Previously, ddaspit (Damien Daspit) wrote…
It would be better to use the enum value for the type instead of the string.

Done.

johnml1135 commented 3 weeks ago

machine/jobs/build_word_alignment_model.py line 58 at r3 (raw file):

Previously, ddaspit (Damien Daspit) wrote…
It would be better to use the enum value for the type instead of the string.

Done.

johnml1135 commented 3 weeks ago

machine/jobs/translation_engine_build_job.py line 51 at r3 (raw file):

Previously, ddaspit (Damien Daspit) wrote…
This is hacky. As I stated before, there are issues with passing parameters between methods using class fields. You can create these objects at the beginning of the `run` method and pass them as parameters to the appropriate methods.

I moved them to properties. That appears more pythonic and saves having to move the source, target and parallel corpuses around.

johnml1135 commented 3 weeks ago

machine/jobs/translation_file_service.py line 7 at r2 (raw file):

Previously, ddaspit (Damien Daspit) wrote…
You missed a couple of relative imports.

Found all and fixed them all.

johnml1135 commented 3 weeks ago

machine/jobs/translation_file_service.py line 25 at r3 (raw file):

Previously, ddaspit (Damien Daspit) wrote…
Do we need to support a string value? Just the enum should be sufficient.

Changed to constants.

johnml1135 commented 3 weeks ago

machine/jobs/word_alignment_build_job.py line 55 at r3 (raw file):

Previously, ddaspit (Damien Daspit) wrote…
See my comment in the `TranslationEngineBuildJob` class.

Also updated.

johnml1135 commented 3 weeks ago

machine/jobs/thot/thot_word_alignment_model_factory.py line 18 at r2 (raw file):

Previously, ddaspit (Damien Daspit) wrote…
We will probably want a different new model template for word alignment models. The SMT template contains many files that are specific to SMT models. Should I provide you with a new alignment model template?

Yes, please. I wouldn't know what was needed (unless I spent many hours).

johnml1135 commented 3 weeks ago

machine/jobs/thot/thot_word_alignment_model_factory.py line 42 at r2 (raw file):

Previously, ddaspit (Damien Daspit) wrote…
You should use the model type from the `thot_align` section.

Done - and changed it over for the tokenizer as well.

johnml1135 commented 3 weeks ago

I believe the last thing is the new word alignment template.
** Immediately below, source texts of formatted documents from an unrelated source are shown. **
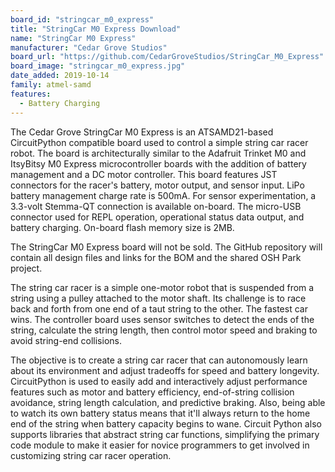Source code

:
 ```yaml
---
board_id: "stringcar_m0_express"
title: "StringCar M0 Express Download"
name: "StringCar M0 Express"
manufacturer: "Cedar Grove Studios"
board_url: "https://github.com/CedarGroveStudios/StringCar_M0_Express"
board_image: "stringcar_m0_express.jpg"
date_added: 2019-10-14
family: atmel-samd
features:
  - Battery Charging
---
```


The Cedar Grove StringCar M0 Express is an ATSAMD21-based CircuitPython compatible board used to control a simple string car racer robot. The board is architecturally similar to the Adafruit Trinket M0 and ItsyBitsy M0 Express microcontroller boards with the addition of battery management and a DC motor controller. This board features JST connectors for the racer's battery, motor output, and sensor input. LiPo battery management charge rate is 500mA. For sensor experimentation, a 3.3-volt Stemma-QT connection is available on-board. The micro-USB connector used for REPL operation, operational status data output, and battery charging. On-board flash memory size is 2MB.

The StringCar M0 Express board will not be sold. The GitHub repository will contain all design files and links for the BOM and the shared OSH Park project.

The string car racer is a simple one-motor robot that is suspended from a string using a pulley attached to the motor shaft. Its challenge is to race back and forth from one end of a taut string to the other. The fastest car wins. The controller board uses sensor switches to detect the ends of the string, calculate the string length, then control motor speed and braking to avoid string-end collisions.

The objective is to create a string car racer that can autonomously learn about its environment and adjust tradeoffs for speed and battery longevity. CircuitPython is used to easily add and interactively adjust performance features such as motor and battery efficiency, end-of-string collision avoidance, string length calculation, and predictive braking. Also, being able to watch its own battery status means that it'll always return to the home end of the string when battery capacity begins to wane. Circuit Python also supports libraries that abstract string car functions, simplifying the primary code module to make it easier for novice programmers to get involved in customizing  string car racer operation.
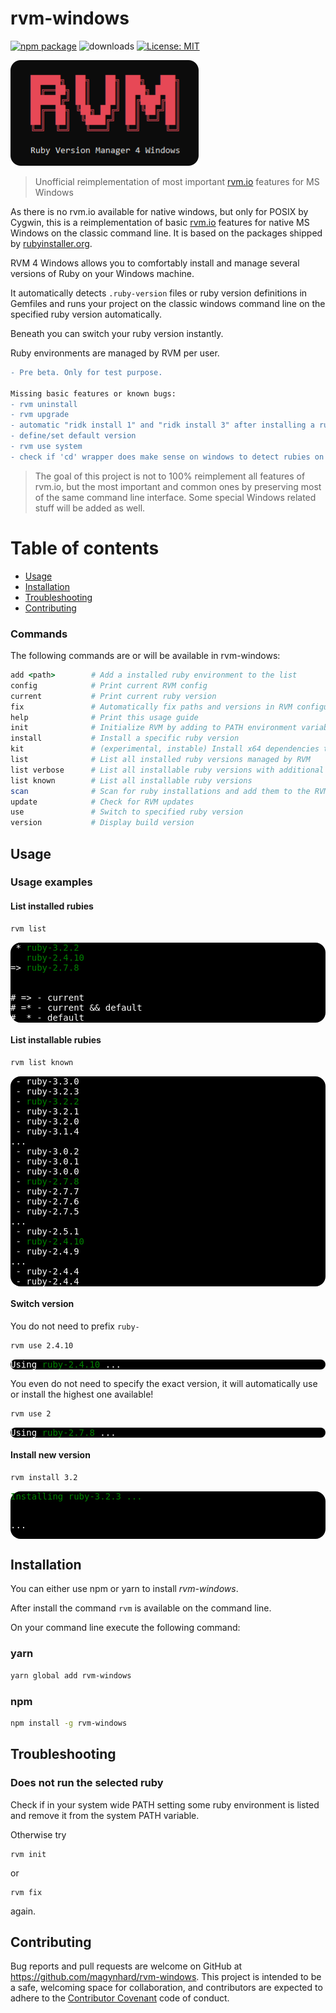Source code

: # rvm-windows

[![npm package](https://img.shields.io/npm/v/rvm-windows?color=default&style=plastic&logo=npm)](https://www.npmjs.com/package/rvm-windows)
![downloads](https://img.shields.io/npm/dt/rvm-windows?color=blue&style=plastic)
[![License: MIT](https://img.shields.io/badge/License-MIT-gold.svg?style=plastic&logo=mit)](LICENSE)

<img src="doc/img/rvm_cmd_logo_round.png"/>

> Unofficial reimplementation of most important [rvm.io](https://www.rvm.io) features for MS Windows

As there is no rvm.io available for native windows, but only for POSIX by Cygwin, this is a reimplementation of basic [rvm.io](https://rvm.io/)
features for native MS Windows on the classic command line. It is based on the packages shipped by [rubyinstaller.org](https://rubyinstaller.org/).

RVM 4 Windows allows you to comfortably install and manage several versions of Ruby on your Windows machine.

It automatically detects `.ruby-version` files or ruby version definitions in Gemfiles and runs your project on the classic windows command line on the specified ruby version automatically.

Beneath you can switch your ruby version instantly.

Ruby environments are managed by RVM per user.

```diff
- Pre beta. Only for test purpose.

Missing basic features or known bugs:
- rvm uninstall 
- rvm upgrade
- automatic "ridk install 1" and "ridk install 3" after installing a ruby environment (?)
- define/set default version 
- rvm use system
- check if 'cd' wrapper does make sense on windows to detect rubies on directory change
```


> The goal of this project is not to 100% reimplement all features of 
> rvm.io, but the most important and common ones by preserving most of the
> same command line interface. Some special Windows related stuff will be added as well.

# Table of contents

* [Usage](#usage)
* [Installation](#installation)
* [Troubleshooting](#troubleshooting)
* [Contributing](#contributing)

### Commands
The following commands are or will be available in rvm-windows:

```ruby
add <path>        # Add a installed ruby environment to the list
config            # Print current RVM config
current           # Print current ruby version
fix               # Automatically fix paths and versions in RVM configuration
help              # Print this usage guide
init              # Initialize RVM by adding to PATH environment variable
install           # Install a specific ruby version
kit               # (experimental, instable) Install x64 dependencies to build native gems like postgresql, mysql2, ...
list              # List all installed ruby versions managed by RVM
list verbose      # List all installable ruby versions with additional info
list known        # List all installable ruby versions
scan              # Scan for ruby installations and add them to the RVM configuration
update            # Check for RVM updates
use               # Switch to specified ruby version
version           # Display build version
```



<a name="usage"></a>

## Usage

### Usage examples

#### List installed rubies
```bash
rvm list
```

<div style="background: black; color: white; border-radius: 16px;">
<pre>
 * <span style="color: green">ruby-3.2.2</span>
   <span style="color: green">ruby-2.4.10</span>
=> <span style="color: green">ruby-2.7.8</span>
<br/>
&#35; => - current
&#35; =* - current && default
&#35;  * - default
</pre>
</div>


#### List installable rubies
```bash
rvm list known
```

<div style="background: black; color: white; border-radius: 16px;">
<pre>
 - ruby-3.3.0
 - ruby-3.2.3
 - <span style="color: green">ruby-3.2.2</span>
 - ruby-3.2.1
 - ruby-3.2.0
 - ruby-3.1.4
...
 - ruby-3.0.2
 - ruby-3.0.1
 - ruby-3.0.0
 - <span style="color: green">ruby-2.7.8</span>
 - ruby-2.7.7
 - ruby-2.7.6
 - ruby-2.7.5
...
 - ruby-2.5.1
 - <span style="color: green">ruby-2.4.10</span>
 - ruby-2.4.9
...
 - ruby-2.4.4
 - ruby-2.4.4
</pre>
</div>


#### Switch version
You do not need to prefix `ruby-`
```bash
rvm use 2.4.10
```

<div style="background: black; color: white; border-radius: 16px;">
<pre>
Using <span style="color: green">ruby-2.4.10</span> ...
</pre>
</div>

You even do not need to specify the exact version, it will automatically use or install the highest one available!
```bash
rvm use 2
```

<div style="background: black; color: white; border-radius: 16px;">
<pre>
Using <span style="color: green">ruby-2.7.8</span> ...
</pre>
</div>

#### Install new version
```bash
rvm install 3.2
```

<div style="background: black; color: white; border-radius: 16px;">
<pre>
<span style="color: green">Installing ruby-3.2.3 ...</span>

...
</pre>
</div>


<a name="installation"></a>

## Installation

You can either use npm or yarn to install *rvm-windows*.

After install the command `rvm` is available on the command line.

On your command line execute the following command:

### yarn

```bash
yarn global add rvm-windows
```

### npm

```bash
npm install -g rvm-windows
```




<a name="troubleshooting"></a>

## Troubleshooting

### Does not run the selected ruby
Check if in your system wide PATH setting some ruby environment is listed and remove it from the system PATH variable.

Otherwise try
```
rvm init
```
or
```
rvm fix
```
again.


<a name="contributing"></a>

## Contributing

Bug reports and pull requests are welcome on GitHub at https://github.com/magynhard/rvm-windows. This project is
intended
to be a safe, welcoming space for collaboration, and contributors are expected to adhere to
the [Contributor Covenant](http://contributor-covenant.org) code of conduct.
johnml1135 commented 3 weeks ago

machine/tokenization/tokenizer_factory.py line 28 at r2 (raw file):

Previously, ddaspit (Damien Daspit) wrote…
These functions should be exported from the `tokenization` package.

Done.

johnml1135 commented 3 weeks ago

machine/jobs/build_word_alignment_model.py line 88 at r4 (raw file):

Previously, ddaspit (Damien Daspit) wrote…
This return value doesn't seem to be used anywhere. Are you returning this intentionally?

It's still a work in progress - I'll make a few more changes.

johnml1135 commented 3 weeks ago

machine/jobs/translation_file_service.py line 25 at r3 (raw file):

Previously, ddaspit (Damien Daspit) wrote…
The constants are a good change. I was actually referring to the `type` parameter. I don't think we need to accept a `str`.

I believe that we need to based upon them being defined in SETTINGS.

johnml1135 commented 3 weeks ago

machine/jobs/translation_engine_build_job.py line 51 at r3 (raw file):

Previously, ddaspit (Damien Daspit) wrote…
The `create_source_corpus` and `create_target_corpus` methods actually download files from the S3 bucket. It would be unexpected behavior and a code smell for a property to perform long-running processing. Also, you shouldn't reference fields by their name, since this can easily result in a bug if the field name is ever changed. The easiest way forward is to remove this class and create the corpora in the `run` method of the `SmtEngineBuildJob` and `NmtEngineBuildJob` classes. This class adds complexity without adding much value. The other option is to create the corpora at the beginning of the `run` method and pass the variables to the appropriate methods.

Makes sense - updated.

johnml1135 commented 3 weeks ago

machine/jobs/build_word_alignment_model.py line 88 at r4 (raw file):

Previously, johnml1135 (John Lambert) wrote…
It's still a work in progress - I'll make a few more changes.

I'm slimming it down a bit.

johnml1135 commented 2 weeks ago

machine/jobs/settings.yaml line 31 at r5 (raw file):

Previously, ddaspit (Damien Daspit) wrote…
I know I told you to create a `thot_align` section, but I'm still not happy with the way that the settings are structured. I don't think the section names are clear enough. What about if we change the `thot` and `huggingface` sections to `thot_mt` and `huggingface_mt`. That would clearly differentiate the MT configs from the alignment configs. Or we could have separate `mt` and `align` sections under the `thot` section.

Done.

johnml1135 commented 2 weeks ago

machine/jobs/translation_file_service.py line 25 at r3 (raw file):

Previously, ddaspit (Damien Daspit) wrote…
It looks like all calls to the `TranslationFileService` constructor pass a `SharedFileServiceType` enum value. A `str` value is never passed.

Yes - you are right. It has to do with what calls it, not the underlying settings. Updated for both.

johnml1135 commented 2 weeks ago

machine/jobs/thot/thot_word_alignment_model_factory.py line 18 at r2 (raw file):

Previously, ddaspit (Damien Daspit) wrote…
Now that I think about it, I don't think we need a new model template. You can just remove the `init` method altogether.

Done.